When she is not entertaining children, or buying LulaRoe, Angela loves to read, write and explore the path being laid before her by the most perfect parent, our Heavenly Father.

Read more of Angela’s writing and journey at www.angelajamison.com

When “no” is best…

I don’t know anyone that likes to be told “no.” Doesn’t matter if they are two and want a cookie instead of a nap, or forty-five and desiring a book deal. Hearing no as the answer hurts sometimes.  It’s also practically impossible for some of us to say!  I have the hardest time telling people no to almost any request. It’s challenging to find the right balance. Sometimes I just know deep down that I have to say no but I can’t explain it to people, and sometimes it makes no sense to anyone else.
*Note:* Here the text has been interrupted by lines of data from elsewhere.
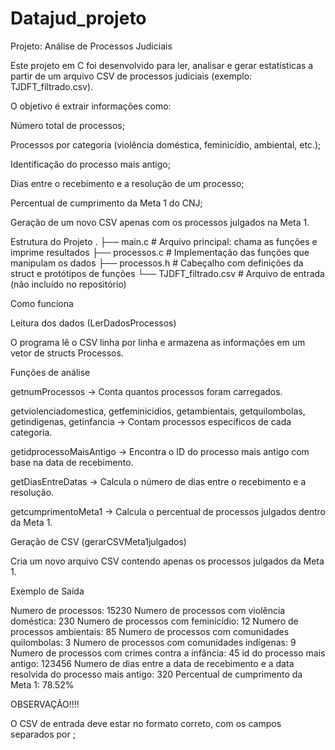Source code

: # Datajud_projeto

Projeto: Análise de Processos Judiciais



Este projeto em C foi desenvolvido para ler, analisar e gerar estatísticas a partir de um arquivo CSV de processos judiciais (exemplo: TJDFT_filtrado.csv).

O objetivo é extrair informações como:

Número total de processos;

Processos por categoria (violência doméstica, feminicídio, ambiental, etc.);

Identificação do processo mais antigo;

Dias entre o recebimento e a resolução de um processo;

Percentual de cumprimento da Meta 1 do CNJ;

Geração de um novo CSV apenas com os processos julgados na Meta 1.



Estrutura do Projeto
.
├── main.c          # Arquivo principal: chama as funções e imprime resultados
├── processos.c     # Implementação das funções que manipulam os dados
├── processos.h     # Cabeçalho com definições da struct e protótipos de funções
└── TJDFT_filtrado.csv  # Arquivo de entrada (não incluído no repositório)



Como funciona



Leitura dos dados (LerDadosProcessos)

O programa lê o CSV linha por linha e armazena as informações em um vetor de structs Processos.

Funções de análise

getnumProcessos → Conta quantos processos foram carregados.

getviolenciadomestica, getfeminicidios, getambientais, getquilombolas, getindigenas, getinfancia → Contam processos específicos de cada categoria.

getidprocessoMaisAntigo → Encontra o ID do processo mais antigo com base na data de recebimento.

getDiasEntreDatas → Calcula o número de dias entre o recebimento e a resolução.

getcumprimentoMeta1 → Calcula o percentual de processos julgados dentro da Meta 1.

Geração de CSV (gerarCSVMeta1julgados)

Cria um novo arquivo CSV contendo apenas os processos julgados da Meta 1.



Exemplo de Saída



Numero de processos: 15230
Numero de processos com violência doméstica: 230
Numero de processos com feminicídio: 12
Numero de processos ambientais: 85
Numero de processos com comunidades quilombolas: 3
Numero de processos com comunidades indígenas: 9
Numero de processos com crimes contra a infância: 45
id do processo mais antigo: 123456
Numero de dias entre a data de recebimento e a data resolvida do processo mais antigo: 320
Percentual de cumprimento da Meta 1: 78.52%


OBSERVAÇÃO!!!!


O CSV de entrada deve estar no formato correto, com os campos separados por ;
So for a very long time I was a “yes girl.

“Vicki, we need someone to bake muffins for visitation.

Sure, I can do that. “

Nevermind that the kiddos need my attention in the afternoons when I’m baking,

and I’m working from home full-time.

“Vicki, we need a meal for someone who just had a baby.

Sure, I can do that.”

Nevermind that I won’t be home all week because the kids have practices

and I’m teaching in between.

I could go on, but I think you get the point. I have struggled with saying no to extra responsibilities for YEARS.  I like being a yes girl and I like being patted on the back or thanked for being so helpful. Pitiful.  Drive myself into the ground and become #1 grump to my own family, just for this.

Over the last few years, the Lord has been working in my own heart to learn to be honest in my abilities and capabilities instead of just relying on my default yes.  See I know the Bible teaches the principle of “counting the cost.”  Check out these passages – Luke 14:28-30, Ecc. 2:11, and Prov. 11:1.

Sometimes it’s not the monetary cost, it may be time, or having to say no to other things later, because you committed to this. Sometimes it’s rest, time in the Bible, you name it – the cost of saying YES is high and before we say it we should consider if we are willing to make that commitment for ourselves and sometimes for our families also!

Recently, I reflected on this year and thanked the Lord for the work He had been doing in me to start learning to say No.  Now, by no means have I perfected this … I still struggle, but I’m working on it.  I’m working on being honest with people about my limitations, because honestly that’s something I don’t want anyone to think I have. Now that’s just sinful pride right? we all have limitations, why do I feel that I should hide that? No idea my friends, but it’s almost hardwired into me. So I’m a work in progress.

But this work in progress said no earlier this year. About six months ago I said no to a wonderful opportunity and something that took me a couple of days to respond back to because I was trying to justify, work out an angle, anything to be able to say yes and feel right about it. But the Holy Spirit wouldn’t let me. I knew deep down in my core I shouldn’t accept the offer, and eventually told them no.

I was disappointed because it would have been wonderful. Something that would have been work, but would have been enjoyable and I would have loved it.

What I didn’t know is what God knew.  In His omniscience, He knew that in June I would be working on a new book that I hadn’t even proposed yet.  He knew that I would be on a short deadline, and I would have either had to say no to the book deal, or I would have been a literal crazy person trying to accomplish both BIG things not to mention doing life with my family.

I’m so grateful that I listened this time and trusted there was a reason I needed to say No. I really cannot imagine if I had said yes.  There would be regret. There would be a huge emotional toll. The cost would have been far greater than I thought at that time. God in His provision spared me the pain. My friend Dawn Owens recently released a new book Like Me or Not dealing with an approval addiction.  She drills down into how this looks and manifests itself, and then shows how wrong it is by using Scripture to reveal the dangers in this behavior.  The thing is she does it in a very real way.  She lays out her life, her experiences, and her pain in the process of detailing how this has affected her life.  If you struggle with your no’s, you will benefit from reading her story and her challenges to let God deal with your heart.  You can purchase it at a variety of book stores or click the link to get it on Amazon.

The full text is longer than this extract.